* Task prompt: Given the entries that follow, write out exactly the lines starting at the one containing "85 | 0.48 |" and ending at the one containing "1444 | 2.81", both ends included, and only those.

* Dataset excerpts:
■ ■ ■ ■ ■
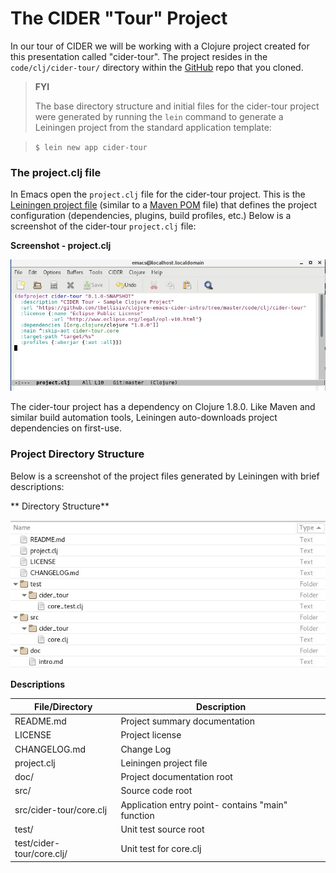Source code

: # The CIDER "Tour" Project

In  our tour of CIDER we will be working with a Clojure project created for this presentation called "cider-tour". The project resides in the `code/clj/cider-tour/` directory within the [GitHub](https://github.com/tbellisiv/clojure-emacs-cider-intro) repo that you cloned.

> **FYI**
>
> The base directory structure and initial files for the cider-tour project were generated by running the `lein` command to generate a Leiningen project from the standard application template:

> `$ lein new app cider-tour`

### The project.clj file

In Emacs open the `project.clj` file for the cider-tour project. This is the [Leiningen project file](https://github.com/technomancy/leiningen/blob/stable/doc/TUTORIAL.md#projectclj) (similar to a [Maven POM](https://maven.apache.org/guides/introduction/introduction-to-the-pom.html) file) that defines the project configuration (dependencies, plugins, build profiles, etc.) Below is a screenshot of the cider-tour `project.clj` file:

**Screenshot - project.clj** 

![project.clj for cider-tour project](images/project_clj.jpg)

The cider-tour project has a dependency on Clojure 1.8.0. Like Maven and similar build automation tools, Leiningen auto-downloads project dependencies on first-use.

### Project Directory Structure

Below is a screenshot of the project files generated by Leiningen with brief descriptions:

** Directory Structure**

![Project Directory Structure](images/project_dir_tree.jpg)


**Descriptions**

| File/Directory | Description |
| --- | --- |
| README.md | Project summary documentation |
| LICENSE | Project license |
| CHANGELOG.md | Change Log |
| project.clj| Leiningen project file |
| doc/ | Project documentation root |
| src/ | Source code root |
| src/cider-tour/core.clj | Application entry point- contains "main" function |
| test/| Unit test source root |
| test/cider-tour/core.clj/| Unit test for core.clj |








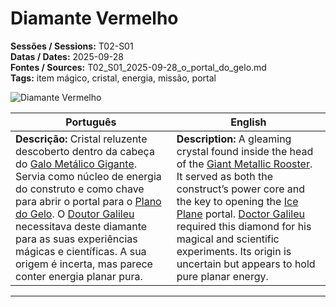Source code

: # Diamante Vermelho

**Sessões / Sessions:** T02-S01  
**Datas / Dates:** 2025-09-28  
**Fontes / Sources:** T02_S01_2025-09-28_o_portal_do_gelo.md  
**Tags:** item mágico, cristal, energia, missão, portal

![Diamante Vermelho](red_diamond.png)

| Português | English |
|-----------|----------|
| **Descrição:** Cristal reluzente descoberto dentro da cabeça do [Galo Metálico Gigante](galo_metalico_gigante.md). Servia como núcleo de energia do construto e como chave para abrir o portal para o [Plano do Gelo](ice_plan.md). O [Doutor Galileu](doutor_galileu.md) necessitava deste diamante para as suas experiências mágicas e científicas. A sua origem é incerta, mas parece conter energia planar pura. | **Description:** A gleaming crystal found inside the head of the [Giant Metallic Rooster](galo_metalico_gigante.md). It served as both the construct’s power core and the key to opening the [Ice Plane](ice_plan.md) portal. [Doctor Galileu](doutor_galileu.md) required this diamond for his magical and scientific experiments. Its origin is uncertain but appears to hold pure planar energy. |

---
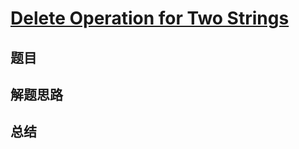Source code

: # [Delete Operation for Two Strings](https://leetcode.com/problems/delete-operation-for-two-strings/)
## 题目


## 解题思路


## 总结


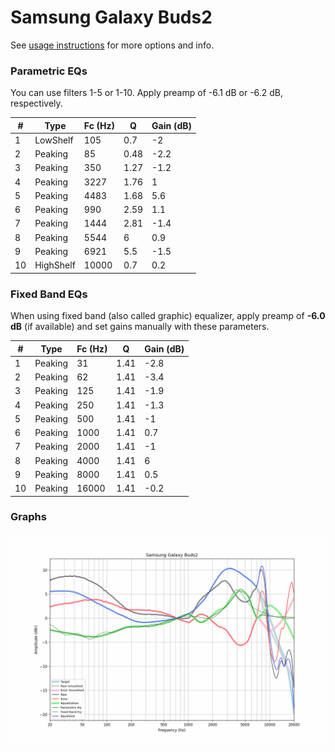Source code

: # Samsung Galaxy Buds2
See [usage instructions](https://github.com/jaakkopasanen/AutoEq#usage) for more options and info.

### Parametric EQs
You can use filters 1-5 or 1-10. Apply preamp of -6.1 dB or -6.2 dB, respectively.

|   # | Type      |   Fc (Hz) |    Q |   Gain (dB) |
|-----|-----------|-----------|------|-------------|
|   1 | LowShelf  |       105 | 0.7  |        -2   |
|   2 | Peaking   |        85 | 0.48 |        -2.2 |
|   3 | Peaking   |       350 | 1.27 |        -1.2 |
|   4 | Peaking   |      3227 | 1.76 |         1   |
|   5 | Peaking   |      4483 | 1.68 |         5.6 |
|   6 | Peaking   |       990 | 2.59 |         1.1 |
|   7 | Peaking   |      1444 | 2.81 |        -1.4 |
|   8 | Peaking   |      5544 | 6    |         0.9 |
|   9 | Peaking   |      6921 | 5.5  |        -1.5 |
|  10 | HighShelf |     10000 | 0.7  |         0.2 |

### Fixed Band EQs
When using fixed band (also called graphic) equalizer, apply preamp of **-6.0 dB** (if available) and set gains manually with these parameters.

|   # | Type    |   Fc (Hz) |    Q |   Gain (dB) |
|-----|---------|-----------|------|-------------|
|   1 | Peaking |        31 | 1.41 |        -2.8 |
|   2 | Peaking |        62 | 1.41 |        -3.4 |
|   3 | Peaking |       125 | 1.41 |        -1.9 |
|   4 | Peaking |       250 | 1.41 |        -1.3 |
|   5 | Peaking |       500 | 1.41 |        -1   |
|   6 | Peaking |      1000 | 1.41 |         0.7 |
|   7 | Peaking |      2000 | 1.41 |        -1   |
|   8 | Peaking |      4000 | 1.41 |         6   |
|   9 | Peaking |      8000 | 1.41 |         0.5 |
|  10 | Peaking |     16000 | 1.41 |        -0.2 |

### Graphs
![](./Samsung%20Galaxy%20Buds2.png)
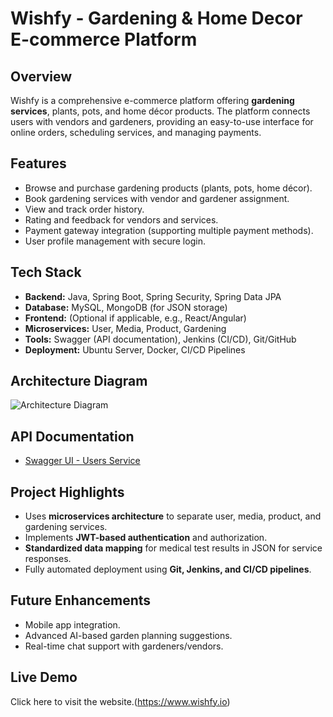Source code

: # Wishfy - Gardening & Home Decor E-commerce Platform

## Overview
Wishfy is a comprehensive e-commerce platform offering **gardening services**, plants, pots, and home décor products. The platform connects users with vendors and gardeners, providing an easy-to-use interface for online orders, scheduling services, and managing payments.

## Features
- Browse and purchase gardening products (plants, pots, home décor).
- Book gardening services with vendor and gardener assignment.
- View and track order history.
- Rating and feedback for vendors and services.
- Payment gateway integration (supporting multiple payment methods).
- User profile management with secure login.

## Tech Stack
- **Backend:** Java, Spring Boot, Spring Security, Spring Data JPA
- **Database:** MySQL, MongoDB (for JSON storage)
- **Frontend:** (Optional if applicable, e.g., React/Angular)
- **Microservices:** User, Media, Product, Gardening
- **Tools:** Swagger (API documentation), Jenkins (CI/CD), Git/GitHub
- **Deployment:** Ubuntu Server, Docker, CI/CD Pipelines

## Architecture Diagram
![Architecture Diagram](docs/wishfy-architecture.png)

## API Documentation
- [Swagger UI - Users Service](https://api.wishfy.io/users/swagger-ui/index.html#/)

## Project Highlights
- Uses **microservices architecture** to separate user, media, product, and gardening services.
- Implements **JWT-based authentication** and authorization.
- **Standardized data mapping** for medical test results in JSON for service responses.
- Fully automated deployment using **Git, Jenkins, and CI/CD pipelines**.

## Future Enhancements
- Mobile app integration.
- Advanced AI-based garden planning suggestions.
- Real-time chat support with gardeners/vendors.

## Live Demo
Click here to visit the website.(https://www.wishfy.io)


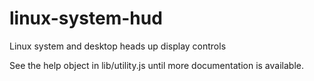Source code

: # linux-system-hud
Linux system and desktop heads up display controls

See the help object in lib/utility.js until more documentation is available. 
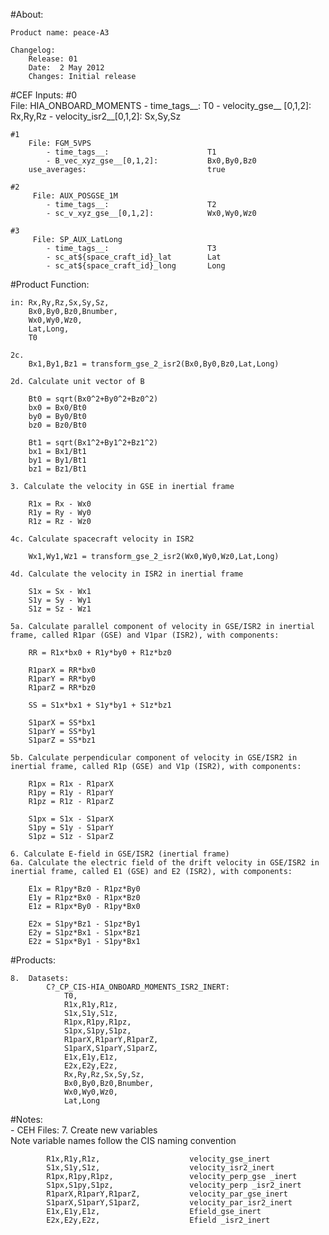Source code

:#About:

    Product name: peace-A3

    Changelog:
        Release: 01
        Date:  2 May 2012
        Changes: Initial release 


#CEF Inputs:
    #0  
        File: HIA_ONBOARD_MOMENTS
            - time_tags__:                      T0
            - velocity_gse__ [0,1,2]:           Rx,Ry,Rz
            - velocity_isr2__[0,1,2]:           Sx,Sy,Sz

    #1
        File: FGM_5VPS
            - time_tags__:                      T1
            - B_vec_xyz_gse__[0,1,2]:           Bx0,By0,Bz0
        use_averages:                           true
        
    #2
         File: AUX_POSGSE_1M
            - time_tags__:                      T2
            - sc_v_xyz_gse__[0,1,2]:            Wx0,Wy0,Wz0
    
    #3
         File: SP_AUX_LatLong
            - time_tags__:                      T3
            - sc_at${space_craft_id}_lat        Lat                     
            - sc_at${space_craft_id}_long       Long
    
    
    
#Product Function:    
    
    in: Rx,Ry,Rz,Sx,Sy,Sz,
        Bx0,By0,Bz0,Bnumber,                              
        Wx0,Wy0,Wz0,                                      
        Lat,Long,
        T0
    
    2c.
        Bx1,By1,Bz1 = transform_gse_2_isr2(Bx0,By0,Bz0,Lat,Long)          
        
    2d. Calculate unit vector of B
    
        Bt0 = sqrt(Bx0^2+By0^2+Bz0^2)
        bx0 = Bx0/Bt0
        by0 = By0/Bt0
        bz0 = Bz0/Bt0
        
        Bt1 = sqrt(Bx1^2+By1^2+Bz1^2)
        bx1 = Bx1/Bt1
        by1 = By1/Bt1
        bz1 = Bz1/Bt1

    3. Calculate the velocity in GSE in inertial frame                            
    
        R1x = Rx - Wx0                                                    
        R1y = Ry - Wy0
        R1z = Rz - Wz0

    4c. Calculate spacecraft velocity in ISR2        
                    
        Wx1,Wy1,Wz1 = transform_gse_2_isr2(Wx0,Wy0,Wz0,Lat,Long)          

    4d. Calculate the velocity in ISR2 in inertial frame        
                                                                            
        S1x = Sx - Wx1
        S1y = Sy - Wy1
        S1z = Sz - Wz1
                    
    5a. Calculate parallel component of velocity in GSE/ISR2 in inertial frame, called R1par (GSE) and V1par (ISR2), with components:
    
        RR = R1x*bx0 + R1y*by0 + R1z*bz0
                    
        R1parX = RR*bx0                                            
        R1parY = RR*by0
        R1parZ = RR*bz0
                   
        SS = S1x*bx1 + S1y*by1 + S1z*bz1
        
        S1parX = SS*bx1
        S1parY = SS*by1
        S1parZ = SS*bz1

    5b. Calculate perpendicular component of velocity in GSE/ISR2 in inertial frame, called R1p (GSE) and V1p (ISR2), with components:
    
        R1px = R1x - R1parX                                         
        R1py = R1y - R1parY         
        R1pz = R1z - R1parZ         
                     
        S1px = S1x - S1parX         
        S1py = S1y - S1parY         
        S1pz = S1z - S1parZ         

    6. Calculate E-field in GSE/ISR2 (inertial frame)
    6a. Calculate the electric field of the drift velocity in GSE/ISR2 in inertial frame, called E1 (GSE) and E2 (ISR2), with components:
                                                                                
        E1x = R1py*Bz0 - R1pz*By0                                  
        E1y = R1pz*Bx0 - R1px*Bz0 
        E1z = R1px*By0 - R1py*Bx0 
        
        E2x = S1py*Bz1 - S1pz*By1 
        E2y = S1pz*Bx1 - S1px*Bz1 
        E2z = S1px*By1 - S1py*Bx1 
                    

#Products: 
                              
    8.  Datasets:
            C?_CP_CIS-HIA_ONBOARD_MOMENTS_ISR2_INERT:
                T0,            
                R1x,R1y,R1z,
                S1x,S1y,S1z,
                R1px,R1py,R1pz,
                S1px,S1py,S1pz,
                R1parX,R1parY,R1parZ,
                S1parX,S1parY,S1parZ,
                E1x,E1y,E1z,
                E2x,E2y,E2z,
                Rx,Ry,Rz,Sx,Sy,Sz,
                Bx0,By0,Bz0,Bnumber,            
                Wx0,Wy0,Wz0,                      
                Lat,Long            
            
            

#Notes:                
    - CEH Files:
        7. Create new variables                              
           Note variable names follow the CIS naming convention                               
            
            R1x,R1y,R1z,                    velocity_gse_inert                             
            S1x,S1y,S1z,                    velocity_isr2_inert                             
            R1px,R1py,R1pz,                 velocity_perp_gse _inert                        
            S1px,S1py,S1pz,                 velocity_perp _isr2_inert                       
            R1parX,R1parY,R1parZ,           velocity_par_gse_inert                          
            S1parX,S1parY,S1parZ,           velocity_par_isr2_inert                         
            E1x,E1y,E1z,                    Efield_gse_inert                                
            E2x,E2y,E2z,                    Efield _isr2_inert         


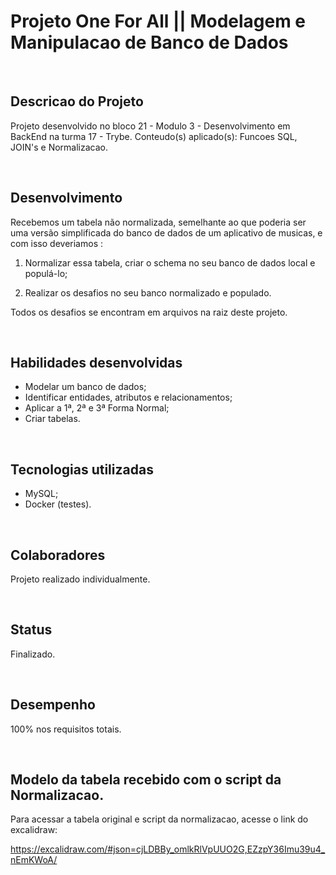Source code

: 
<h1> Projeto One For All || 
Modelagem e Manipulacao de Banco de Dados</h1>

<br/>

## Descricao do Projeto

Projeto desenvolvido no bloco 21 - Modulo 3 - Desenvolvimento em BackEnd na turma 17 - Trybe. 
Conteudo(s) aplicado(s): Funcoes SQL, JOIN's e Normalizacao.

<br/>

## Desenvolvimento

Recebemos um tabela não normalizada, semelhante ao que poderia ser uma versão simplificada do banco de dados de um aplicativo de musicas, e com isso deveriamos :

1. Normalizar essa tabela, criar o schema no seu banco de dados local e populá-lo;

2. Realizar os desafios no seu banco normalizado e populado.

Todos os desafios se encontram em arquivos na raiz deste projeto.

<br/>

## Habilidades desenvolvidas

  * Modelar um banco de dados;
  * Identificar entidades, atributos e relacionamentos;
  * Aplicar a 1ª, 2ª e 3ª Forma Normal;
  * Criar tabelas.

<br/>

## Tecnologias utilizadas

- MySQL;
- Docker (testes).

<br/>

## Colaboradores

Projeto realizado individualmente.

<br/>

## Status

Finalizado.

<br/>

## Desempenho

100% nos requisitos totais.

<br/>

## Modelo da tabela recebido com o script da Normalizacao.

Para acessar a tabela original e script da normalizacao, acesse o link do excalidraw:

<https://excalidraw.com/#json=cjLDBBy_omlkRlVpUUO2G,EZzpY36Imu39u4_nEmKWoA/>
■ ■ ■ ■ ■
* Answer box:
|   2 | Peaking   |        85 | 0.48 |        -2.2 |
|   3 | Peaking   |       350 | 1.27 |        -1.2 |
|   4 | Peaking   |      3227 | 1.76 |         1   |
|   5 | Peaking   |      4483 | 1.68 |         5.6 |
|   6 | Peaking   |       990 | 2.59 |         1.1 |
|   7 | Peaking   |      1444 | 2.81 |        -1.4 |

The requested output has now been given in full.